YOUR OBJECTIVE
Take each line from the entries that holds "main" and copy it out.

EXTRACTED MATERIAL
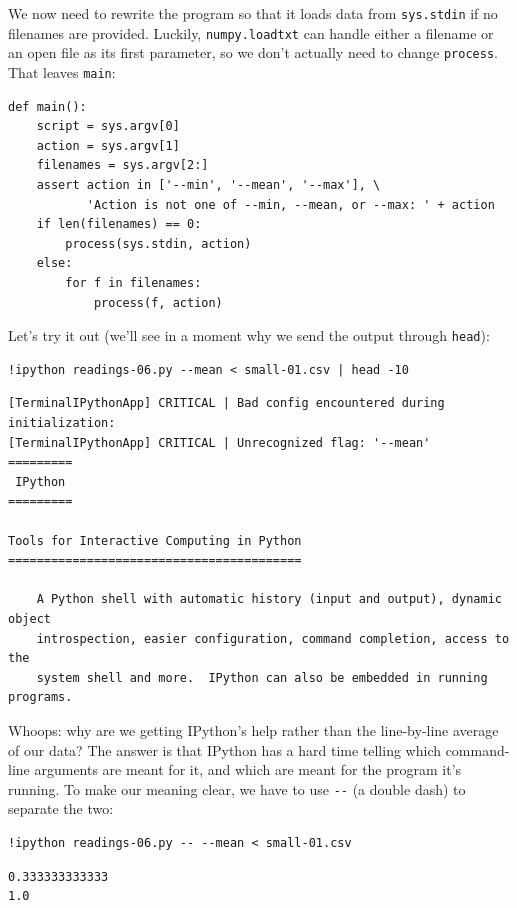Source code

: \documentclass{book}
\begin{document}
We now need to rewrite the program so that it loads data from
\texttt{sys.stdin} if no filenames are provided. Luckily,
\texttt{numpy.loadtxt} can handle either a filename or an open file as
its first parameter, so we don't actually need to change
\texttt{process}. That leaves \texttt{main}:

\begin{verbatim}
def main():
    script = sys.argv[0]
    action = sys.argv[1]
    filenames = sys.argv[2:]
    assert action in ['--min', '--mean', '--max'], \
           'Action is not one of --min, --mean, or --max: ' + action
    if len(filenames) == 0:
        process(sys.stdin, action)
    else:
        for f in filenames:
            process(f, action)
\end{verbatim}

Let's try it out (we'll see in a moment why we send the output through
\texttt{head}):

\begin{verbatim}
!ipython readings-06.py --mean < small-01.csv | head -10
\end{verbatim}

\begin{verbatim}
[TerminalIPythonApp] CRITICAL | Bad config encountered during initialization:
[TerminalIPythonApp] CRITICAL | Unrecognized flag: '--mean'
=========
 IPython
=========

Tools for Interactive Computing in Python
=========================================

    A Python shell with automatic history (input and output), dynamic object
    introspection, easier configuration, command completion, access to the
    system shell and more.  IPython can also be embedded in running programs.
\end{verbatim}

Whoops: why are we getting IPython's help rather than the line-by-line
average of our data? The answer is that IPython has a hard time telling
which command-line arguments are meant for it, and which are meant for
the program it's running. To make our meaning clear, we have to use
\texttt{-{}-} (a double dash) to separate the two:

\begin{verbatim}
!ipython readings-06.py -- --mean < small-01.csv
\end{verbatim}

\begin{verbatim}
0.333333333333
1.0
\end{verbatim}
\end{document}
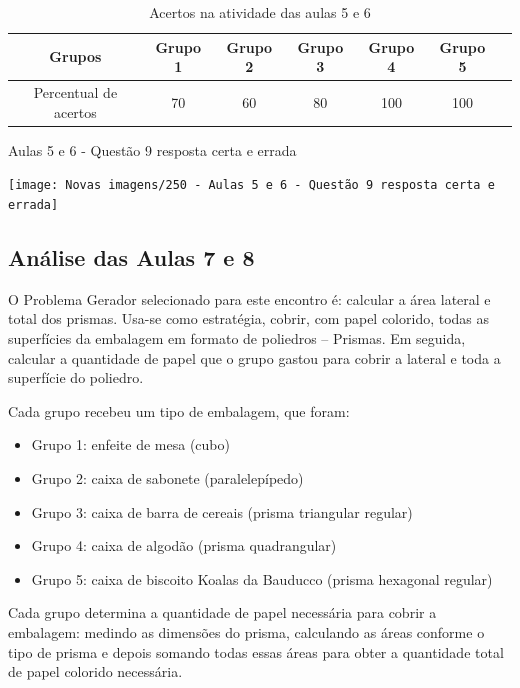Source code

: \begin{table}[htbp] \centering
    \caption{Acertos na atividade das aulas 5 e 6} \label{tab:Acertos do Encontro 3}
    \begin{tabular}{|c|c|c|c|c|c|c|}
        \hline
        \textbf{Grupos}       & \textbf{Grupo 1} & \textbf{Grupo 2} & \textbf{Grupo 3} & \textbf{Grupo 4} & \textbf{Grupo 5} \\
        \hline
        Percentual de acertos & 70               & 60               & 80               & 100              & 100              \\
        \hline
    \end{tabular}
    \legend{\legendaTabela}
\end{table}

\begin{CenteredFigure}
    \caption{Aulas 5 e 6 - Questão 9 resposta certa e errada} \label{fig: 250 - Aulas 5 e 6 - Questao 9 resposta certa e errada}
    \texttt{[image: Novas imagens/250 - Aulas 5 e 6 - Questão 9 resposta certa e errada]}
    \legend{\autoria}
\end{CenteredFigure}

\subsection{Análise das Aulas 7 e 8}

O Problema Gerador selecionado para este encontro é: calcular a área lateral e total dos prismas. Usa-se como estratégia, cobrir, com papel colorido, todas as superfícies da embalagem em formato de poliedros – Prismas. Em seguida, calcular a quantidade de papel que o grupo gastou para cobrir a lateral e toda a superfície do poliedro.

Cada grupo recebeu um tipo de embalagem, que foram:

\begin{itemize}
    \item Grupo 1: enfeite de mesa (cubo)
    \item Grupo 2: caixa de sabonete (paralelepípedo)
    \item Grupo 3: caixa de barra de cereais (prisma triangular regular)
    \item Grupo 4: caixa de algodão (prisma quadrangular)
    \item Grupo 5: caixa de biscoito Koalas da Bauducco (prisma hexagonal regular)
\end{itemize}

Cada grupo determina a quantidade de papel necessária para cobrir a embalagem: medindo as dimensões do prisma, calculando as áreas conforme o tipo de prisma e depois somando todas essas áreas para obter a quantidade total de papel colorido necessária.

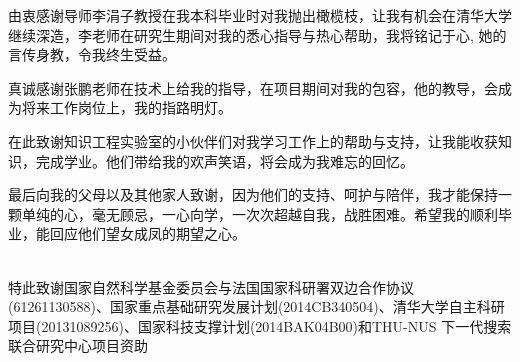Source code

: \begin{acknowledgement}
  由衷感谢导师李涓子教授在我本科毕业时对我抛出橄榄枝，让我有机会在清华大学继续深造，李老师在研究生期间对我的悉心指导与热心帮助，我将铭记于心, 她的言传身教，令我终生受益。

  真诚感谢张鹏老师在技术上给我的指导，在项目期间对我的包容，他的教导，会成为将来工作岗位上，我的指路明灯。

  在此致谢知识工程实验室的小伙伴们对我学习工作上的帮助与支持，让我能收获知识，完成学业。他们带给我的欢声笑语，将会成为我难忘的回忆。

  最后向我的父母以及其他家人致谢，因为他们的支持、呵护与陪伴，我才能保持一颗单纯的心，毫无顾忌，一心向学，一次次超越自我，战胜困难。希望我的顺利毕业，能回应他们望女成凤的期望之心。

~\\

  特此致谢国家自然科学基金委员会与法国国家科研署双边合作协议(61261130588)、国家重点基础研究发展计划(2014CB340504)、清华大学自主科研项目(20131089256)、国家科技支撑计划(2014BAK04B00)和THU-NUS 下一代搜索联合研究中心项目资助

\end{acknowledgement}
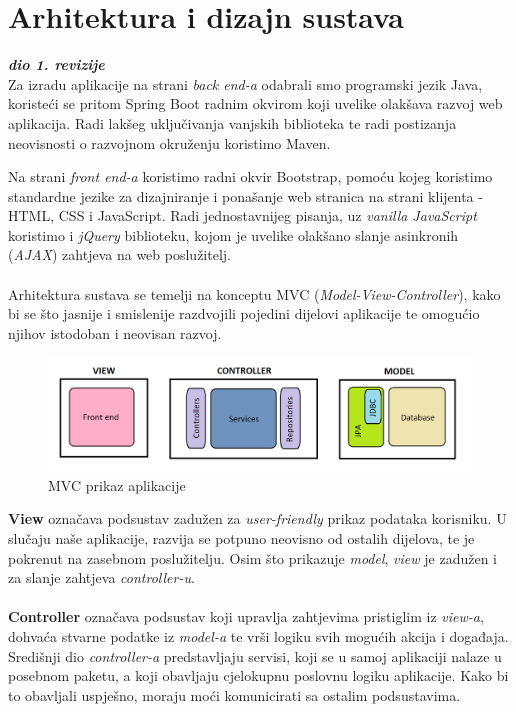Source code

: \chapter{Arhitektura i dizajn sustava}

		\textbf{\textit{dio 1. revizije}}\\
	
		Za izradu aplikacije na strani \textit{back end-a} odabrali smo programski jezik Java, koristeći se pritom Spring Boot radnim okvirom koji uvelike olakšava razvoj web aplikacija. Radi lakšeg uključivanja vanjskih biblioteka te radi postizanja neovisnosti o razvojnom okruženju koristimo Maven.
		
		Na strani \textit{front end-a} koristimo radni okvir Bootstrap, pomoću kojeg koristimo standardne jezike za dizajniranje i ponašanje web stranica na strani klijenta - HTML, CSS i JavaScript. Radi jednostavnijeg pisanja, uz \textit{vanilla JavaScript} koristimo i \textit{jQuery} biblioteku, kojom je uvelike olakšano slanje asinkronih (\textit{AJAX}) zahtjeva na web poslužitelj. \\
		\\
		Arhitektura sustava se temelji na konceptu MVC (\textit{Model-View-Controller}), kako bi se što jasnije i smislenije razdvojili pojedini dijelovi aplikacije te omogućio njihov istodoban i neovisan razvoj. 
		\begin{figure}[H]
			\includegraphics[scale=0.5]{figures/MVC.png}
			\centering
			\caption{MVC prikaz aplikacije}
			\label{fig:mvc}
		\end{figure}
		
		\textbf{View} označava podsustav zadužen za \textit{user-friendly} prikaz podataka korisniku. U slučaju naše aplikacije, razvija se potpuno neovisno od ostalih dijelova, te je pokrenut na zasebnom poslužitelju. Osim što prikazuje \textit{model}, \textit{view} je zadužen i za slanje zahtjeva \textit{controller-u}.\\
		\\
		\textbf{Controller} označava podsustav koji upravlja zahtjevima pristiglim iz \textit{view-a}, dohvaća stvarne podatke iz \textit{model-a} te vrši logiku svih mogućih akcija i događaja. Središnji dio \textit{controller-a} predstavljaju servisi, koji se u samoj aplikaciji nalaze u posebnom paketu, a koji obavljaju cjelokupnu poslovnu logiku aplikacije. Kako bi to obavljali uspješno, moraju moći komunicirati sa ostalim podsustavima.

THE COMPLETED TASK
\texttt{process}. That leaves \texttt{main}:
def main():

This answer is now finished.